DIRECTIONS:
Look below for the line that contains "# NuceleoH743ZI board", then copy it and each following line exactly, through and including the line that contains "between two messages.".

DATA RECORDS:
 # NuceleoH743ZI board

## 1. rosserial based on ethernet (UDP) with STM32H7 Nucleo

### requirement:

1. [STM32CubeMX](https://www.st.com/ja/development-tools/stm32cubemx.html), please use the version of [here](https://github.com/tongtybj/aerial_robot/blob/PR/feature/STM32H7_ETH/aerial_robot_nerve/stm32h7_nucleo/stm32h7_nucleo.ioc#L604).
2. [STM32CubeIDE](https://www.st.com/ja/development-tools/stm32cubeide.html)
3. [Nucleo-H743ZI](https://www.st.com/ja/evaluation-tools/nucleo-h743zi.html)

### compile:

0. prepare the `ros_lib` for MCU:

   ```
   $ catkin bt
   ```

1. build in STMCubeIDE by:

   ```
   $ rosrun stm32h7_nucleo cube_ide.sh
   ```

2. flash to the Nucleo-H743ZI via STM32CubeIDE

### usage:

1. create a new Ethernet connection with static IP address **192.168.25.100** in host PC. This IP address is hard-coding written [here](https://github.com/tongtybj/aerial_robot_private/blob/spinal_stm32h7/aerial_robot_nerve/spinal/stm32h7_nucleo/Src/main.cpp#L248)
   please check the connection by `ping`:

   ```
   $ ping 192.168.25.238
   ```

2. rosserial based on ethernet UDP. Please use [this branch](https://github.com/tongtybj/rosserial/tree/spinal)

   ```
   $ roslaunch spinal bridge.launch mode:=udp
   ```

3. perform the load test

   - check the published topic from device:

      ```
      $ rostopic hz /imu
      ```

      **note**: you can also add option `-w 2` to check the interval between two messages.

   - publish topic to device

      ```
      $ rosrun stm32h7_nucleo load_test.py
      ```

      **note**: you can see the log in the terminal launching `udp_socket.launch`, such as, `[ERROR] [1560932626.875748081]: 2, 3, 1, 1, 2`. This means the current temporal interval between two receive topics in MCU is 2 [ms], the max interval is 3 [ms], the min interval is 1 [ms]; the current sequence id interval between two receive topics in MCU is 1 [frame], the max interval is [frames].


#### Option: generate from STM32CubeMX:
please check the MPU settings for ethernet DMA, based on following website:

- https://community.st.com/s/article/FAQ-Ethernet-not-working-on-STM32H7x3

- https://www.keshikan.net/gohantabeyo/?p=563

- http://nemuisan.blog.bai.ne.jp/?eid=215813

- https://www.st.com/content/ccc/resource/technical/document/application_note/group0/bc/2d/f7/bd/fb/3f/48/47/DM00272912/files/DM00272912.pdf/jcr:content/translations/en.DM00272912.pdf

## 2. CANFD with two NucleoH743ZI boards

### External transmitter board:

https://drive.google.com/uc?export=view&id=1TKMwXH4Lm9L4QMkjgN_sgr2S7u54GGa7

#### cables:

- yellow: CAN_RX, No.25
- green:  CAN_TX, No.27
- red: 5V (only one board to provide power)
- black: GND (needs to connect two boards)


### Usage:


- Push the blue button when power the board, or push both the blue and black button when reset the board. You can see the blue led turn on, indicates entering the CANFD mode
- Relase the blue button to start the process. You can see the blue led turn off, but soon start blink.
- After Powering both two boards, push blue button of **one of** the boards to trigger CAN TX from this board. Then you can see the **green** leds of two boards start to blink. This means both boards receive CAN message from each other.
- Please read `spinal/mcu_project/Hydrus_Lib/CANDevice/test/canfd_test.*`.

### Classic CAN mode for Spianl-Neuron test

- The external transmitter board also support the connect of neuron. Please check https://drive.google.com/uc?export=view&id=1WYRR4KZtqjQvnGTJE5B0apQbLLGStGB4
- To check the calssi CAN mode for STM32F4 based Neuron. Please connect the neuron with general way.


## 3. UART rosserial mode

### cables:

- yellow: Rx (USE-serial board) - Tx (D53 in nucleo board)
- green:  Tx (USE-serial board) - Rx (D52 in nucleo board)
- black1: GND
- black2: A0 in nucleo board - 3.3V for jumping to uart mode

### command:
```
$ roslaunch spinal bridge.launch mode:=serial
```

* * *

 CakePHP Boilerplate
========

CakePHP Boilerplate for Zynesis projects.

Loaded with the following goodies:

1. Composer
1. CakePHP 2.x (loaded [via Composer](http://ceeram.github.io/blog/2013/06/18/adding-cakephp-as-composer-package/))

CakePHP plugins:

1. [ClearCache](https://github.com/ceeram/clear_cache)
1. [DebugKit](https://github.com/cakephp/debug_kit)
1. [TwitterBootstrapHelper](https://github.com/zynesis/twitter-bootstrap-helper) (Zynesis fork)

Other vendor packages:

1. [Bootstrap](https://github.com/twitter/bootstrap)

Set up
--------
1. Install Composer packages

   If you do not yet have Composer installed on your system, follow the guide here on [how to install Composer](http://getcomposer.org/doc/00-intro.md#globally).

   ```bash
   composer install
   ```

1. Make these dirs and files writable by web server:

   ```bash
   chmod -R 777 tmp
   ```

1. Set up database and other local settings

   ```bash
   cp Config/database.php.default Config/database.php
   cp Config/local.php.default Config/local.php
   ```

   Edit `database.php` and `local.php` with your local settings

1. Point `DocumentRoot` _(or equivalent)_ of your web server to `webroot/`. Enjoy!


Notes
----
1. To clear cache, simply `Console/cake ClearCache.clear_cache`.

* * *

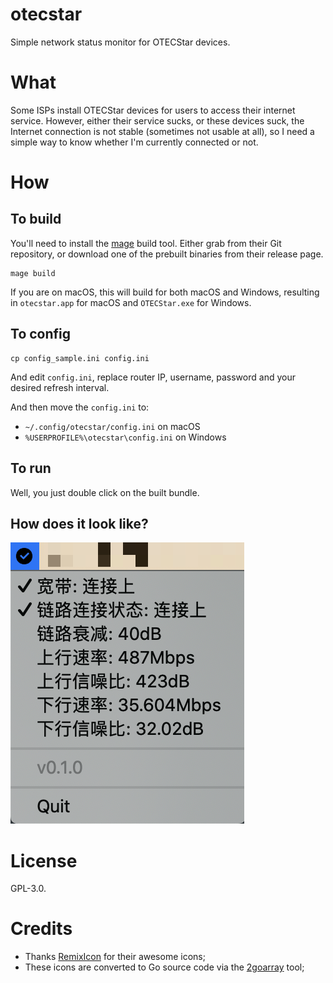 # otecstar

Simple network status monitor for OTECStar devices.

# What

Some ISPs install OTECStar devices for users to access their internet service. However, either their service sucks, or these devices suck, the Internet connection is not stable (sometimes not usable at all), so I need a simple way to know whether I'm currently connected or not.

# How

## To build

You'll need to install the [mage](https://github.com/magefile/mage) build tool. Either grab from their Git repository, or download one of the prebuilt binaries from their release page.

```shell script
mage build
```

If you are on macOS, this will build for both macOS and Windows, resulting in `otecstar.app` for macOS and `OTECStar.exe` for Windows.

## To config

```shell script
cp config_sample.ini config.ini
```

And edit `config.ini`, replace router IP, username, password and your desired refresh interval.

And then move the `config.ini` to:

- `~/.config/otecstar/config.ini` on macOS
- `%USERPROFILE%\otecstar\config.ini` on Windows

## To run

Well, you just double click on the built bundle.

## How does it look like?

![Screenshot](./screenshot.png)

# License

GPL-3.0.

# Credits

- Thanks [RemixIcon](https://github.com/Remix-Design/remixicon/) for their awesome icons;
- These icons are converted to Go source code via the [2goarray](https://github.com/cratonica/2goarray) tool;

REPLY:
 # NuceleoH743ZI board

## 1. rosserial based on ethernet (UDP) with STM32H7 Nucleo

### requirement:

1. [STM32CubeMX](https://www.st.com/ja/development-tools/stm32cubemx.html), please use the version of [here](https://github.com/tongtybj/aerial_robot/blob/PR/feature/STM32H7_ETH/aerial_robot_nerve/stm32h7_nucleo/stm32h7_nucleo.ioc#L604).
2. [STM32CubeIDE](https://www.st.com/ja/development-tools/stm32cubeide.html)
3. [Nucleo-H743ZI](https://www.st.com/ja/evaluation-tools/nucleo-h743zi.html)

### compile:

0. prepare the `ros_lib` for MCU:

   ```
   $ catkin bt
   ```

1. build in STMCubeIDE by:

   ```
   $ rosrun stm32h7_nucleo cube_ide.sh
   ```

2. flash to the Nucleo-H743ZI via STM32CubeIDE

### usage:

1. create a new Ethernet connection with static IP address **192.168.25.100** in host PC. This IP address is hard-coding written [here](https://github.com/tongtybj/aerial_robot_private/blob/spinal_stm32h7/aerial_robot_nerve/spinal/stm32h7_nucleo/Src/main.cpp#L248)
   please check the connection by `ping`:

   ```
   $ ping 192.168.25.238
   ```

2. rosserial based on ethernet UDP. Please use [this branch](https://github.com/tongtybj/rosserial/tree/spinal)

   ```
   $ roslaunch spinal bridge.launch mode:=udp
   ```

3. perform the load test

   - check the published topic from device:

      ```
      $ rostopic hz /imu
      ```

      **note**: you can also add option `-w 2` to check the interval between two messages.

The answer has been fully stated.